A 16-year-old Canberra pianist has won a place in the degree program at Universität Mozarteum Salzburg, a specialist music academy in the home town of Wolfgang Amadeus Mozart.
Bernice Chua, who began learning piano when she was four years old, will undertake a four-year bachelor’s course in Salzburg, Austria.
Consistently achieving A+ for AMEB piano exams over the years, she performed in the Canberra International Music Festival, in concerts at the ANU School of Music, and various embassies, and Wesley Music Centre, where she came to our notice as a Wesley Music Scholar.
She also participated in masterclasses with international artists and achieved top places in the Sydney and Australian National Eisteddfods.
At age 13, while studying at Radford College, she won the ArtSound Young Virtuoso of the Year.
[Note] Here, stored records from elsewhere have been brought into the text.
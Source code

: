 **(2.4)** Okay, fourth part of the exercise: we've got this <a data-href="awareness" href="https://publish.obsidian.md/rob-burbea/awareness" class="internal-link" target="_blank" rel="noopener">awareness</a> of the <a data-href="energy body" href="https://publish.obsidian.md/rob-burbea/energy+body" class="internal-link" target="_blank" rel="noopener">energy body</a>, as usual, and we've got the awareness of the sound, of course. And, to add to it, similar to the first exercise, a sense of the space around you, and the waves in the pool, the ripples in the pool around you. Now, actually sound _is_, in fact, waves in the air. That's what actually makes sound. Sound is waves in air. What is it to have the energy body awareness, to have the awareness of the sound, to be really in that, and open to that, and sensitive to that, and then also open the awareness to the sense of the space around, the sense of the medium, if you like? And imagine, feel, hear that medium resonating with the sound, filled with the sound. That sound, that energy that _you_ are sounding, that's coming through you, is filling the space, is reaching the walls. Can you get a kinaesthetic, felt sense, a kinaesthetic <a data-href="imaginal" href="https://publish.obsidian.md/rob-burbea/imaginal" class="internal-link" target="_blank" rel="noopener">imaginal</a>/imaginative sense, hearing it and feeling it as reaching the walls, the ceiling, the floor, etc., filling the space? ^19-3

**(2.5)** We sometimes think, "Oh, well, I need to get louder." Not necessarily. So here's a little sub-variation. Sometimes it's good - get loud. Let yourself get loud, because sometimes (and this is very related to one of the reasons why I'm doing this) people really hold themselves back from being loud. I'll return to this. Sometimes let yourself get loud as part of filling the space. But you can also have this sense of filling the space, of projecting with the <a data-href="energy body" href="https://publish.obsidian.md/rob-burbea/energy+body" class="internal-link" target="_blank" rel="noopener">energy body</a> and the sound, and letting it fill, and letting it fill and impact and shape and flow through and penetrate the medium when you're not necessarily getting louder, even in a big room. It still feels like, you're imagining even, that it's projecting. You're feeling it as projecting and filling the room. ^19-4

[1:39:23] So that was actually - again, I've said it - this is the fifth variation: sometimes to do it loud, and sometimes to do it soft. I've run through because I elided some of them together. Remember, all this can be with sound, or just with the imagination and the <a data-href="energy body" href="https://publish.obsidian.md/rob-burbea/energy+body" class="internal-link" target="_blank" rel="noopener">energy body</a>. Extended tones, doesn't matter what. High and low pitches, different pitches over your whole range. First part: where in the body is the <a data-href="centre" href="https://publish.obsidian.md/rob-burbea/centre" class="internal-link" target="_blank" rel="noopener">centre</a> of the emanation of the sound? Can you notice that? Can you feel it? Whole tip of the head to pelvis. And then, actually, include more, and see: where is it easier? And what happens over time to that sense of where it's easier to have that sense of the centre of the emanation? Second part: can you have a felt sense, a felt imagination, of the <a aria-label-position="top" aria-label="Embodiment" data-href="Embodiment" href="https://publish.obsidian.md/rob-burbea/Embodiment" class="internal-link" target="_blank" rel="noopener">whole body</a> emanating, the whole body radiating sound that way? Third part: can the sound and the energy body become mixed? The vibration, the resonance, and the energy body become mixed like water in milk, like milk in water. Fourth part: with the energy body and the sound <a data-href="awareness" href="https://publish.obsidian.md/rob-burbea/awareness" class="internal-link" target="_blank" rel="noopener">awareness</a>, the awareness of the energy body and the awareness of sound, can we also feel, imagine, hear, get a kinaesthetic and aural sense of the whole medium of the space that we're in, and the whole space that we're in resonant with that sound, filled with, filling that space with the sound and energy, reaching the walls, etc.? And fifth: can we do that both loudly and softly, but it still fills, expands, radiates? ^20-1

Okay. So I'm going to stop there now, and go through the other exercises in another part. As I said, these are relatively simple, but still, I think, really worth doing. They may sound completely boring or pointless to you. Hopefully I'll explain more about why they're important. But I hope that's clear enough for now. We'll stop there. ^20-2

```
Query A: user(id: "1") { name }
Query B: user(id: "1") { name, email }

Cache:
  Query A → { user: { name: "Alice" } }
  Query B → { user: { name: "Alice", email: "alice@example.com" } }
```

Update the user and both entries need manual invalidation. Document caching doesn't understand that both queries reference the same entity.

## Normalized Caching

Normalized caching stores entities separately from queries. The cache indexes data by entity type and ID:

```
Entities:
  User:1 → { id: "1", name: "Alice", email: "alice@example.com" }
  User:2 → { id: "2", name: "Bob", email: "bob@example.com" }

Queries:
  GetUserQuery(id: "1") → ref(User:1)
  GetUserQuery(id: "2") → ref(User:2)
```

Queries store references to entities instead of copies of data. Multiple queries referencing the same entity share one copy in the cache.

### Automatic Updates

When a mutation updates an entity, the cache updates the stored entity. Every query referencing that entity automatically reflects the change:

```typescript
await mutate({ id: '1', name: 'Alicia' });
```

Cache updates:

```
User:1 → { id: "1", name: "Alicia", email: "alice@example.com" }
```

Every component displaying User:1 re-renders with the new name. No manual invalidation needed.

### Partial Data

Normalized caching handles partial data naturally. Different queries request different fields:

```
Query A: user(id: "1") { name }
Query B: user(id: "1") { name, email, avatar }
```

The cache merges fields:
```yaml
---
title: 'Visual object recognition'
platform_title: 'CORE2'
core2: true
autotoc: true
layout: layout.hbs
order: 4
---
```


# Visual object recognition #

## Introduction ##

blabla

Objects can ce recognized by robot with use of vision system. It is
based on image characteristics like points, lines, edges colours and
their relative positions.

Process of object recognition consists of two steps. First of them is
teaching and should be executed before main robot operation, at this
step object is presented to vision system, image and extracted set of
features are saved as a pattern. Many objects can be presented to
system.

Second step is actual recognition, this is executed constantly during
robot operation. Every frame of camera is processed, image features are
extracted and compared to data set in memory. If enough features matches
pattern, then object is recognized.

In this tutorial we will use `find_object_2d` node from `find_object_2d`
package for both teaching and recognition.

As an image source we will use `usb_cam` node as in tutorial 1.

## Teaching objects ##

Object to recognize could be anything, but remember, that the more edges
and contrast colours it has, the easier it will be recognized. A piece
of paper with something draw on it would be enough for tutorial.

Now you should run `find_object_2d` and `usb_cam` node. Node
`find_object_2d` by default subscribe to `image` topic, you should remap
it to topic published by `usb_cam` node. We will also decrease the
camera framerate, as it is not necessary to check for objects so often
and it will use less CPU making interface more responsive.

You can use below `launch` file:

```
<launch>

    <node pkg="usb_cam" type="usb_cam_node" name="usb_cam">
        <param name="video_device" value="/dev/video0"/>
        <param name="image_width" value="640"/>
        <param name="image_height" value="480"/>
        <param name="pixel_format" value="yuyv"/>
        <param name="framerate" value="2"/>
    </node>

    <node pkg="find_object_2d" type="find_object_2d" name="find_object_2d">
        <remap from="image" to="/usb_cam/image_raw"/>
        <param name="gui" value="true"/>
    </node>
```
After studying here with Marie Cull, she travelled for two years to study with Canberra-raised pianist Bernadette Harvey, then headed to Salzburg for a pre-college course of one year under Prof Andreas Weber.
Bernice applied for early entry into the Austrian university and after surviving two rounds got in, putting on hold a music scholarship at Canberra Girls’ Grammar School.
Her mother, Rebecca Tong, describes her daughter as “very mature”. She’s rented an apartment for Bernice very close to the university.
THE objectives of the instrumental courses at the Universität Mozarteum Salzburg aim “for students to achieve artistic maturity and independence, the ability to reflect critically and evaluate their own abilities, to achieve artistic and scientific skills so as to be able to analyse musical works of art from all epochs, the ability to carry out a profession, and the ability to fulfil artistic, educational and organisational tasks with a cultural dimension.”
Her enrolment examination, Bernice told “CityNews” from Salzburg, consisted of an instrumental audition where she had to play works by Bach, Beethoven, Liszt and Mendelssohn. She also sat exams in general music theory, elementary piano playing and German.
According to her mother, the plan is for her to return to Australia, but she says: “It’s much more normal for people these days to do a Masters and a PhD.
“It’s been her dream since she was very young.”